WHAT THE TASK REQUIRES -> Throughout the entries below, report every line where "there" is found.

---- SOURCE DATA

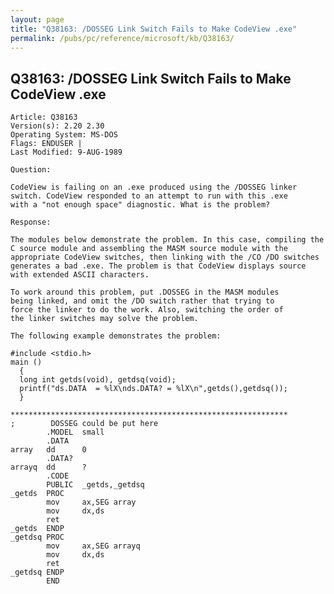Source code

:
 ```yaml
---
layout: page
title: "Q38163: /DOSSEG Link Switch Fails to Make CodeView .exe"
permalink: /pubs/pc/reference/microsoft/kb/Q38163/
---
```


## Q38163: /DOSSEG Link Switch Fails to Make CodeView .exe

	Article: Q38163
	Version(s): 2.20 2.30
	Operating System: MS-DOS
	Flags: ENDUSER |
	Last Modified: 9-AUG-1989
	
	Question:
	
	CodeView is failing on an .exe produced using the /DOSSEG linker
	switch. CodeView responded to an attempt to run with this .exe
	with a "not enough space" diagnostic. What is the problem?
	
	Response:
	
	The modules below demonstrate the problem. In this case, compiling the
	C source module and assembling the MASM source module with the
	appropriate CodeView switches, then linking with the /CO /DO switches
	generates a bad .exe. The problem is that CodeView displays source
	with extended ASCII characters.
	
	To work around this problem, put .DOSSEG in the MASM modules
	being linked, and omit the /DO switch rather that trying to
	force the linker to do the work. Also, switching the order of
	the linker switches may solve the problem.
	
	The following example demonstrates the problem:
	
	#include <stdio.h>
	main ()
	  {
	  long int getds(void), getdsq(void);
	  printf("ds.DATA  = %lX\nds.DATA? = %lX\n",getds(),getdsq());
	  }
	
	**************************************************************
	;        DOSSEG could be put here
	        .MODEL  small
	        .DATA
	array   dd      0
	        .DATA?
	arrayq  dd      ?
	        .CODE
	        PUBLIC  _getds,_getdsq
	_getds  PROC
	        mov     ax,SEG array
	        mov     dx,ds
	        ret
	_getds  ENDP
	_getdsq PROC
	        mov     ax,SEG arrayq
	        mov     dx,ds
	        ret
	_getdsq ENDP
	        END
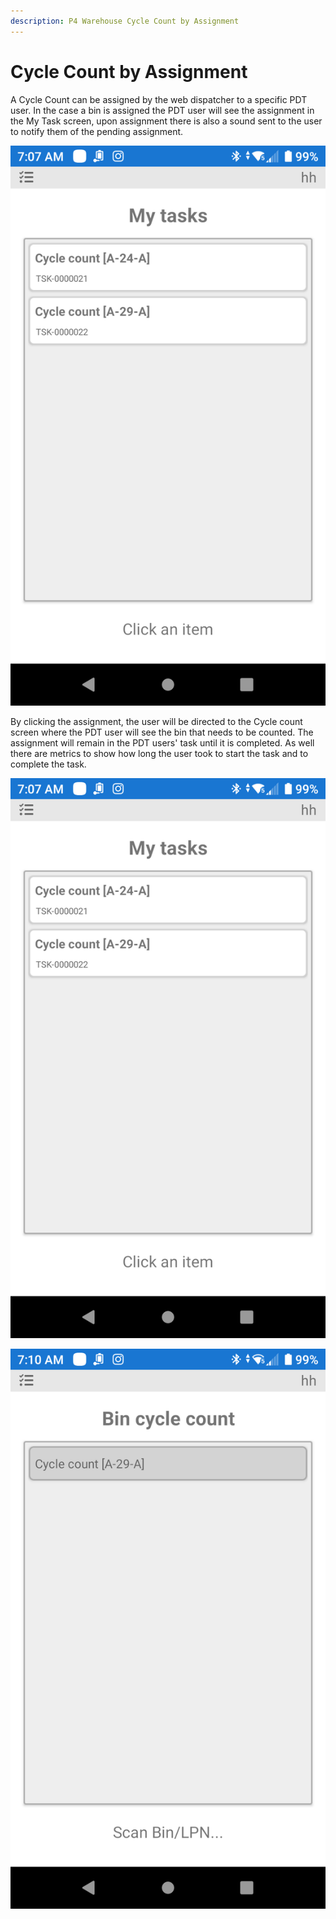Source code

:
 ```yaml
---
description: P4 Warehouse Cycle Count by Assignment
---
```


# Cycle Count by Assignment

A Cycle Count can be assigned by the web dispatcher to a specific PDT user. In the case a bin is assigned the PDT user will see the assignment in the My Task screen, upon assignment there is also a sound sent to the user to notify them of the pending assignment.

![](<../../.gitbook/assets/image (139).png>)

By clicking the assignment, the user will be directed to the Cycle count screen where the PDT user will see the bin that needs to be counted. The assignment will remain in the PDT users' task until it is completed. As well there are metrics to show how long the user took to start the task and to complete the task.

![](<../../.gitbook/assets/image (139).png>)

![](<../../.gitbook/assets/image (109).png>)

--------

SOLUTION ->
A Cycle Count can be assigned by the web dispatcher to a specific PDT user. In the case a bin is assigned the PDT user will see the assignment in the My Task screen, upon assignment there is also a sound sent to the user to notify them of the pending assignment.
By clicking the assignment, the user will be directed to the Cycle count screen where the PDT user will see the bin that needs to be counted. The assignment will remain in the PDT users' task until it is completed. As well there are metrics to show how long the user took to start the task and to complete the task.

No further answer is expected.